Вокруг света 1965-03, страница 56

Вокруг света 1965-03, страница 56

Из воды в клубах тумана выступили желтые шесты. Ставные неводы. Чайки носятся над ними, садятся на шесты, на переплетение тросов и веревок. Несколько больших темных птиц пролетели над фелюгой. Рыбаки замахали фуражками, отгоняя их. То были черные бакланы.

Чайка — друг рыбака. Если вы увидите с берега белое облако чаек, низко летящее над водой, значит рыба идет, большой косяк. Чайки дают знать. Другое дело — черный баклан. Он гоняет рыбу, отпугивает ее, так и норовит нырнуть и залезть в торбу. Рыбакам с ним много мороки.

Мы подошли с подветренной стороны и пришвартовались к одному из шестов.

— Теперь обождать надо, — говорит Левон Дмитриев. — Рыба на восходе любит идти.

Ждем первых лучей солнца. Шумит море, поблескивают, лоснятся волны. Может быть, сейчас в глубине, невидимый для нас, движется косяк со стороны моря, рыба ударяется в «крылья» и идет на глубину, а там на ее пути торба — большой плетеный мешок.

Огромное красное солнце взошло над морем. Фелюга, подставив -борт волне, плавно поднимается и опускается. Мо-гуну подтянули к борту флагмана с подветренной стороны, и трое рыбаков (и мы тоже) прыгнули в нее. Приблизились к хаотическому на первый взгляд переплетению тросов. В тихую погоду лодка легко проскальзывает под ними к центру невода, к торбе. Но сейчас... море и ветер злятся, норовят отнести лодку от невода.

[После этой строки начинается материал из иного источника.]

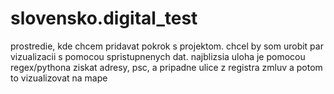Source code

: # slovensko.digital_test
prostredie, kde chcem pridavat pokrok s projektom. chcel by som urobit par vizualizacii s pomocou spristupnenych dat.
najblizsia uloha je pomocou regex/pythona ziskat adresy, psc, a pripadne ulice z registra zmluv a potom to vizualizovat na mape
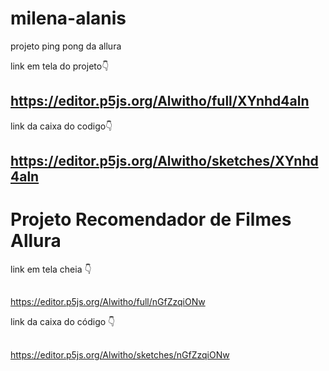 # milena-alanis
projeto ping pong da allura

link em tela do projeto👇
## https://editor.p5js.org/Alwitho/full/XYnhd4aln

link da caixa do codigo👇
## https://editor.p5js.org/Alwitho/sketches/XYnhd4aln




# Projeto Recomendador de Filmes Allura 

link em tela cheia 👇
##
https://editor.p5js.org/Alwitho/full/nGfZzqiONw


link da caixa do código 👇
##
https://editor.p5js.org/Alwitho/sketches/nGfZzqiONw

Трос оказывается где-то над головой, того и гляди зацепит.

— Берегись!

Улучив минуту, рыбаки в брезентовых рукавицах хватают трос и втягивают лодку. Все глубже и глубже — мимо шестов и проводов. Лица багровеют, хриплым становится дыхание. «Взяли!», «Еще возьмись!»

Наконец подходим к торбе, начинаем вытаскивать сеть. Метр за метром. И уже по какому-то особому дрожанию сети, по ее «живой», трепетной тяжести чувствуешь: там рыба, она бьется, стремится вырваться из ловушки. Даже бывалые рыбаки, привыкшие ко всему, не скрывают волнения. Труд, будничный, движения мышц автоматические, но извечный азарт охотника — он присущ рыбакам всегда и везде.

Первый двухпудовый осетр бьется в сети. Его ловко выбирают, бросают на дно. Рыбаки отодвигаются, опасаясь ударов могучего хвоста. Еще один осетр и потом десятки, сотни жирных глосов, бычков... Все это бьется, шевелится — вмиг борта покрываются слоем чешуи. Чешуя на лицах, руках, одежде. Серебристая сельдь переливается радужной голубизной, играет перламутром кефаль, тяжело ползают большие ленивые крабы. Какое богатство красок и оттенков! А через минуту исчезла радуга — все словно пеплом подернулось.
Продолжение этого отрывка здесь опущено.